According to UAE parents, of the 19 school curriculums currently available, the most commonly studied are Indian curriculums - 32 per cent, followed by UK curriculums - 25 per cent, and The Ministry of Education curriculum - 15 per cent.

On average, UAE parents pay approximately AED 27,500 per year in school fees (for all their children). However, school fees are higher in schools carrying the UK curriculum - which are on average AED 32,300 per year in total.

When looking at the differences between Emirates, YouGov's Omnibus online data tells us that Abu Dhabi parents pay the most on average for their child(ren)’s education (AED 30, 996 per year in total), while Sharjah parents pay the least on average at AED 23,795 per year in total. In Dubai, which offers the largest choice of curriculums, the average school fees are AED 27,931 per year.

Choosing a new school

When considering the ways in which parents choose a school for their child(ren), 'word of mouth' is the most popular method according to 53% of UAE parents, followed by 'my own online research' chosen by 22 per cent. According to our findings, word of mouth is used the most by Abu Dhabi parents – 61 per cent, compared to 44 per cent of parents in Dubai and 55 per cent of parents in Sharjah.

Further to this, when it comes to deciding which school to send their children to, 8 in 10 parents said ‘school fees’ was the most important factor they consider. Of those parents, 41 per cent thought school fees were 'extremely important' when it comes to making the decision.

A school's reputation and the range of subjects taught at school were the second and third most important factors, voted for by 82 per cent and 76 per cent of parents respectively.

A school’s overall facilities (75 per cent), sports facilities (71 per cent) and extracurricular activities (73 per cent) are influencers in school choices but to a lesser extent. Additionally, gender placement (coed or gender segregation) are least considered when making a school selection; close to half place importance on coed (49 per cent) and gender-segregated schools (52 per cent).

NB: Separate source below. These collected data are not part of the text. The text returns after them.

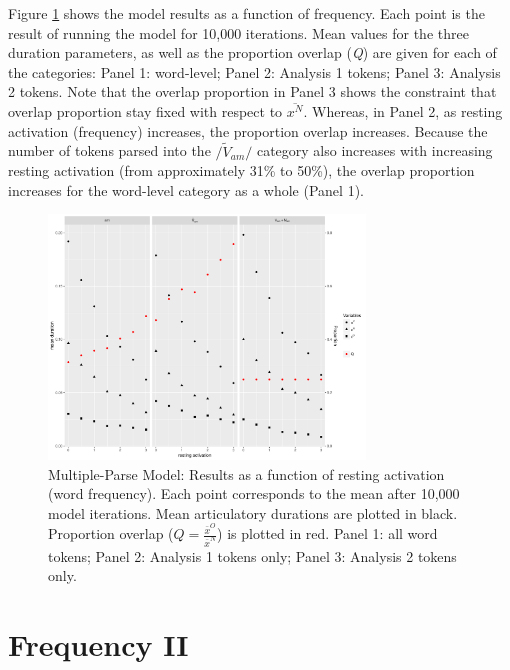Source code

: Figure \ref{fig:Multiple-Parse-Results} shows the model results as
a function of frequency. Each point is the result of running the model
for 10,000 iterations. Mean values for the three duration parameters,
as well as the proportion overlap (\emph{Q}) are given for each of
the categories: Panel 1: word-level; Panel 2: Analysis 1 tokens; Panel
3: Analysis 2 tokens. Note that the overlap proportion in Panel 3
shows the constraint that overlap proportion stay fixed with respect
to $\overline{x^{N}}$. Whereas, in Panel 2, as resting activation
(frequency) increases, the proportion overlap increases. Because the
number of tokens parsed into the $/\tilde{V}_{am}/$ category also
increases with increasing resting activation (from approximately 31\%
to 50\%), the overlap proportion increases for the word-level category
as a whole (Panel 1). 

\begin{figure}[H]
\includegraphics[width=0.75\textwidth]{figures/MultipleParseResults.pdf}\caption{\label{fig:Multiple-Parse-Results}Multiple-Parse Model: Results as
a function of resting activation (word frequency). Each point corresponds
to the mean after 10,000 model iterations. Mean articulatory durations
are plotted in black. Proportion overlap ($Q=\frac{\bar{x}^{O}}{\bar{x}^{N}}$)
is plotted in red. Panel 1: all word tokens; Panel 2: Analysis 1 tokens
only; Panel 3: Analysis 2 tokens only.}
\end{figure}


\section{\label{sec:Frequency-II}Frequency II}

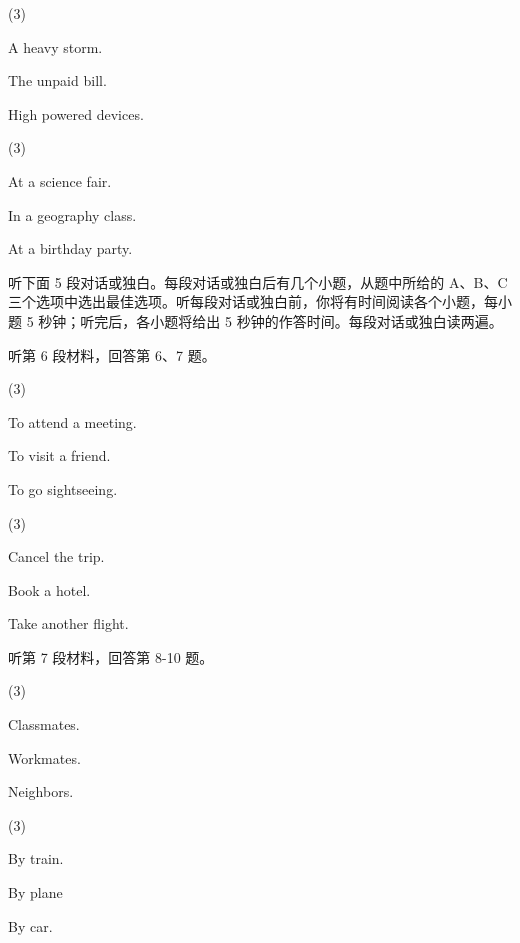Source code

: \documentclass{英语试卷}
\begin{document}
\begin{choices}(3)
  \item A heavy storm.
  \item The unpaid bill.
  \item High powered devices.
\end{choices}
\begin{choices}(3)
  \item At a science fair.
  \item In a geography class.
  \item At a birthday party.
\end{choices}
\par 听下面 5 段对话或独白。每段对话或独白后有几个小题，从题中所给的 A、B、C 三个选项中选出最佳选项。听每段对话或独白前，你将有时间阅读各个小题，每小题 5 秒钟；听完后，各小题将给出 5 秒钟的作答时间。每段对话或独白读两遍。\par
\par 听第 6 段材料，回答第 6、7 题。\par
{}
\begin{choices}(3)
  \item To attend a meeting.
  \item To visit a friend.
  \item To go sightseeing.
\end{choices}
\begin{choices}(3)
  \item Cancel the trip.
  \item Book a hotel.
  \item Take another flight.
\end{choices}
\par 听第 7 段材料，回答第 8-10 题。\par
{}
\begin{choices}(3)
  \item Classmates.
  \item Workmates.
  \item Neighbors.
\end{choices}
\begin{choices}(3)
  \item By train.
  \item By plane
  \item By car.
\end{choices}
\end{document}
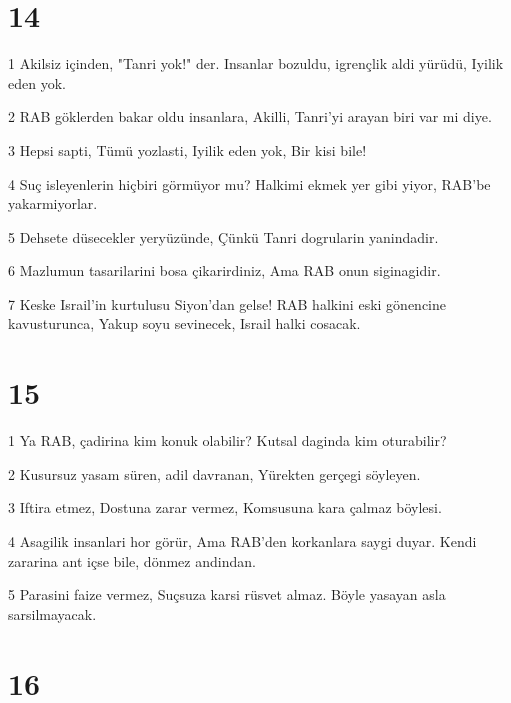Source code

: \chapter{14}

\par 1 Akilsiz içinden, "Tanri yok!" der. Insanlar bozuldu, igrençlik aldi yürüdü, Iyilik eden yok.
\par 2 RAB göklerden bakar oldu insanlara, Akilli, Tanri'yi arayan biri var mi diye.
\par 3 Hepsi sapti, Tümü yozlasti, Iyilik eden yok, Bir kisi bile!
\par 4 Suç isleyenlerin hiçbiri görmüyor mu? Halkimi ekmek yer gibi yiyor, RAB'be yakarmiyorlar.
\par 5 Dehsete düsecekler yeryüzünde, Çünkü Tanri dogrularin yanindadir.
\par 6 Mazlumun tasarilarini bosa çikarirdiniz, Ama RAB onun siginagidir.
\par 7 Keske Israil'in kurtulusu Siyon'dan gelse! RAB halkini eski gönencine kavusturunca, Yakup soyu sevinecek, Israil halki cosacak.

\chapter{15}

\par 1 Ya RAB, çadirina kim konuk olabilir? Kutsal daginda kim oturabilir?
\par 2 Kusursuz yasam süren, adil davranan, Yürekten gerçegi söyleyen.
\par 3 Iftira etmez, Dostuna zarar vermez, Komsusuna kara çalmaz böylesi.
\par 4 Asagilik insanlari hor görür, Ama RAB'den korkanlara saygi duyar. Kendi zararina ant içse bile, dönmez andindan.
\par 5 Parasini faize vermez, Suçsuza karsi rüsvet almaz. Böyle yasayan asla sarsilmayacak.

\chapter{16}

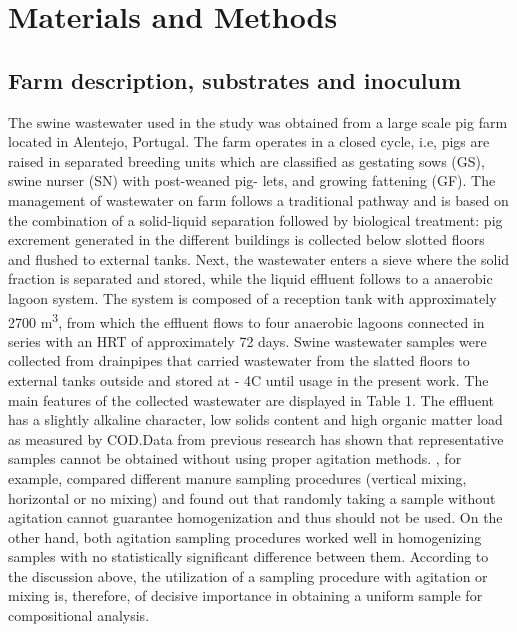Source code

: \section{Materials and Methods}
\subsection{Farm description, substrates and inoculum}
The swine wastewater used in the study was obtained from a large scale pig farm located in Alentejo, Portugal. The farm operates in a closed cycle, i.e, pigs are raised in separated breeding units which are classified as gestating sows (GS), swine nurser (SN) with post-weaned pig- lets, and growing fattening (GF). The management of wastewater on farm follows a traditional pathway and is based on the combination of a solid-liquid separation followed by biological treatment: pig excrement generated in the different buildings is collected below slotted floors and flushed to external tanks. Next, the wastewater enters a sieve where the solid fraction is separated and stored, while the liquid effluent follows to a anaerobic lagoon system. The system is composed of a reception tank with approximately 2700 m\textsuperscript{3}, from which the effluent flows to four anaerobic lagoons connected in series with an HRT of approximately 72 days. Swine wastewater samples were collected from drainpipes that carried wastewater from the slatted floors to external tanks outside and stored at - 4\textdegree C until usage in the present work. The main features of the collected wastewater are displayed in Table 1. The effluent has a slightly alkaline character, low solids content and high organic matter load as measured by COD.Data from previous research has shown that representative samples cannot be obtained without using proper agitation methods. \cite{Zhu_2004}, for example, compared different manure sampling procedures (vertical mixing, horizontal or no mixing) and found out that randomly taking a sample without agitation cannot guarantee homogenization and thus should not be used. On the other hand, both agitation sampling procedures worked well in homogenizing samples with no statistically significant difference between them.  According to the discussion above, the utilization of a sampling procedure with agitation or mixing is, therefore, of decisive importance in obtaining a uniform sample for compositional analysis.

Interestingly, contrary to popular debate, when applying for different schools, close to three-quarters of parents said they were successfully granted seats at, (and are currently attending) their first school of choice in the UAE.

Parent satisfaction

The 'school's reputation' was the parameter that UAE parents were most satisfied with in the UAE, expressed by 7 in 10 parents. This was closely followed by the range of subjects taught, and positive word of mouth, of which 64 per cent of UAE parents said they were the most satisfied with respectively.

When considering what makes their child the most happy at school, 62 per cent of parents said they believe the class teacher's personality/quality is the main contributing factor. Both the school's facilities and an environment where it's easy to make friends were also key factors expressed by 64 per cent of parents each.

Value for money

In assessing the overall value for money received, just over 6 in 10 UAE parents claim they receive good value for money from their child(ren)'s education.

Value for money is closely correlated to price. 66 per cent of parents who pay the least for their child's education (less than AED10k per year for all children at school) feel that they are getting good value for money. In contrast, value for money is the lowest for UAE parents who pay the most for their child’s education (60K per year or more) - in this fee bracket, only 53% of parents said they receive good value for money.

The quality of a school’s curriculum (59 per cent) and the quality of and level of investment in teachers (50 per cent) impact a school’s value for money the most according to the UAE parents we surveyed.

When asked how they think schools can be more efficient to improve value for money, a third of UAE parents said they believe deploying the workforce effectively and investing in/developing quality teachers will give them even better value for money.

This survey was conducted amongst 533 parents in the UAE, using YouGov’s Omnibus online research service between 24 August and 1 September 2014. The data is broadly representative of the online population in the UAE.